Entering a critical juncture for the passage of Brazil’s long-mooted sports betting regime, Congress has received over 240 amendments to President Lula’s legislative demand.

The amendments indexed on Congress’ website, propose changes on a broad spectrum of issues, ranging from restrictions on advertising, introduction of a blackout period for offshore operators, to the broader regulation of casino-style games.

However, the government’s support to impose an 18% GGR tax charge on betting activities has been deemed as a key point of conflict by stakeholders and opposition.

As noted by critics, when combined with existing local government and social security taxes, the desired 18% GGR tax would amount to a real tax rate closer to 30%. Conflicts in the tax structure are a point of contention, echoed in numerous proposed amendments put forward to Congress.

Newly formed trade body the Brazilian Institute of Responsible Gaming (IBJR) has challenged the government explanation that it applied “a tax framework similar to England”.

 IBJR President, Andre Gelfi, stands by the trade body’s assessment that the tax rate imposed by the government could be “at least 350% higher than the UK’s System, considering additional tax obligations.”

The regime’s high licensing costs were detailed as a further financial burden, as Gelfi noted that the “Brazil fee will be six million reais, contrary to one million applied in England. These numbers make the Brazilian license one of the most expensive in the world,”

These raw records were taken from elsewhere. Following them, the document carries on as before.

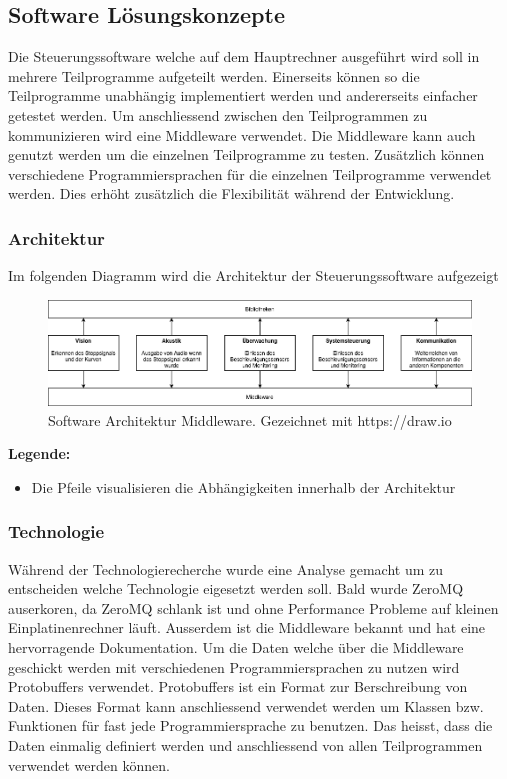 \documentclass[../../main.tex]{subfiles}
\begin{document}
\subsection{Software Lösungskonzepte}
Die Steuerungssoftware welche auf dem Hauptrechner ausgeführt wird soll in mehrere Teilprogramme aufgeteilt werden.
Einerseits können so die Teilprogramme unabhängig implementiert werden und andererseits einfacher getestet werden.
Um anschliessend zwischen den Teilprogrammen zu kommunizieren wird eine Middleware verwendet. Die Middleware kann auch genutzt werden
um die einzelnen Teilprogramme zu testen. Zusätzlich können verschiedene Programmiersprachen für die einzelnen Teilprogramme verwendet werden. 
Dies erhöht zusätzlich die Flexibilität während der Entwicklung.

\subsubsection{Architektur}
Im folgenden Diagramm wird die Architektur der Steuerungssoftware aufgezeigt
\begin{figure}[H] %
    \centering
    \includegraphics[width=1.0\textwidth]{drawings/ArchitekturDiagramm/SW_Architektur_Middleware.png}
    \caption {Software Architektur Middleware. Gezeichnet mit https://draw.io}
\end{figure}

\textbf{Legende:}
\begin{itemize}
    \item Die Pfeile visualisieren die Abhängigkeiten innerhalb der Architektur
\end{itemize}

\subsubsection{Technologie}
Während der Technologierecherche wurde eine Analyse gemacht um zu entscheiden welche Technologie eigesetzt werden soll. Bald wurde ZeroMQ
auserkoren, da ZeroMQ schlank ist und ohne Performance Probleme auf kleinen Einplatinenrechner läuft. Ausserdem ist die Middleware bekannt
und hat eine hervorragende Dokumentation. Um die Daten welche über die Middleware geschickt werden mit verschiedenen Programmiersprachen zu
nutzen wird Protobuffers verwendet. Protobuffers ist ein Format zur Berschreibung von Daten. Dieses Format kann anschliessend verwendet werden um
Klassen bzw. Funktionen für fast jede Programmiersprache zu benutzen. Das heisst, dass die Daten einmalig definiert werden und anschliessend von
allen Teilprogrammen verwendet werden können.
\end{document}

“Making a fair comparison, while the UK charges 15 percent of the GGR, Brazil sets the tax between 45 and 73 percent, depending on the volume of the operation,” he added.

IBJR has demanded that the government explain its tax and licence fee calculations and how they were applied to the launch of a new market that will be unattractive to foreign and domestic businesses.

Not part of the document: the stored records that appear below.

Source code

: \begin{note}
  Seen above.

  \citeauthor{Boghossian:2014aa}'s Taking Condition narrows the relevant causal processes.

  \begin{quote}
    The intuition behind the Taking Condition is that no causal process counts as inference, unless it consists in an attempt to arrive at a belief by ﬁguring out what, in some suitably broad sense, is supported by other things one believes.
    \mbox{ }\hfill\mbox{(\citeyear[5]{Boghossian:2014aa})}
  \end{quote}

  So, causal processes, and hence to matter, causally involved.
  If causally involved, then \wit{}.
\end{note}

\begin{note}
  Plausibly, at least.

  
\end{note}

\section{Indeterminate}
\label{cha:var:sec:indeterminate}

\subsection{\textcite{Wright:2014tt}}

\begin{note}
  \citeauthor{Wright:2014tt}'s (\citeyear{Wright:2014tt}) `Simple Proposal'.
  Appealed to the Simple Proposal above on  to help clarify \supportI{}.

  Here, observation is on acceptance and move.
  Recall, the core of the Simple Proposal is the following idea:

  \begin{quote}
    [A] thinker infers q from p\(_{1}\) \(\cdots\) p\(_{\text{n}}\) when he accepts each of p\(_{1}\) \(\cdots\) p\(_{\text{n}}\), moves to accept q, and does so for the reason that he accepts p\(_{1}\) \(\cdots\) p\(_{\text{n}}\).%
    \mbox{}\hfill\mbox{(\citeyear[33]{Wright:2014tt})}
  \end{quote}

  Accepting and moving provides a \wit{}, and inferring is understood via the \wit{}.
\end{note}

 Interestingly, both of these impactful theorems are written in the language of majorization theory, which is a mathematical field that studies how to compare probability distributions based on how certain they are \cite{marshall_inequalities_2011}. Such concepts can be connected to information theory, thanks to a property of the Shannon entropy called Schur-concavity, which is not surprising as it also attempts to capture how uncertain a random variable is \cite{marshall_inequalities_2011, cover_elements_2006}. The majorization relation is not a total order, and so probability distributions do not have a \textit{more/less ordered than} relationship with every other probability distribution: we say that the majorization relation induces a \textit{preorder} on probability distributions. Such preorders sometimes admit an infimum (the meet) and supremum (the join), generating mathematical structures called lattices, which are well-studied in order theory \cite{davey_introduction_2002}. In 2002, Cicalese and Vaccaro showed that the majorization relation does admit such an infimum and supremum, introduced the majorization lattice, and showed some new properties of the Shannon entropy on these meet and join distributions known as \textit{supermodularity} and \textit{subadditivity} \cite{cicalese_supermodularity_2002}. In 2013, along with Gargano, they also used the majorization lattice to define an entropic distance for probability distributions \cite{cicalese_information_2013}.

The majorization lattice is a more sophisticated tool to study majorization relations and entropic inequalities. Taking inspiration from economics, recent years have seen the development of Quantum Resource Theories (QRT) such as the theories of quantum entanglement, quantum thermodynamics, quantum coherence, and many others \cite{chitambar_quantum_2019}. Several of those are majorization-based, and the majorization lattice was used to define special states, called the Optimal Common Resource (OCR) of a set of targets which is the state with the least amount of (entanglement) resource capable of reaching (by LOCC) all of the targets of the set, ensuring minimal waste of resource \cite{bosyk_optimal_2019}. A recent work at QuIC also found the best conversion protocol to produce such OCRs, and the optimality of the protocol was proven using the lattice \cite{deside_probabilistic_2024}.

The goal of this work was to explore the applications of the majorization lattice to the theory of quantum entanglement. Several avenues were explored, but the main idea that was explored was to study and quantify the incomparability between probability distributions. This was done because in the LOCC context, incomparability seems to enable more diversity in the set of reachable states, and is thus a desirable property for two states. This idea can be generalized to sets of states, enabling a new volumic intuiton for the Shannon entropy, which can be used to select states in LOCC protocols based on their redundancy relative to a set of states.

Deputy Congressman Newton Cardoso, an advocate for “gambling expansion to fund public services”, was amongst policymakers contesting the government’s tax proposal as detrimental to the foundation of an effective marketplace.

Cardoso has submitted a draft amendment aiming to reduce sports betting’s headline tax rate from 18% to 11%. The proposal argues that the current tax rate “greatly surpasses the UK’s 15% rate” – a figure the Brazilian government had initially outlined “as a comparable benchmark” when it began drafting legislation. 

The Ministry of Finance has been criticized for its inflexible approach to settling a viable tax framework for Brazilian sports betting – as tax conflicts had frustrated the progress of previous attempts to launch a federal regime.

As stands, Congress has 120 days from July 25 to review the provisional measure. If amendments are adopted by the joint Senate and Chamber committee, President Lula can either accept or reject them. Alternatively, Congress may let the provisional measure expire without approval.

Further measures could see the Chamber of Deputies also pass sports betting legislation through a separate bill.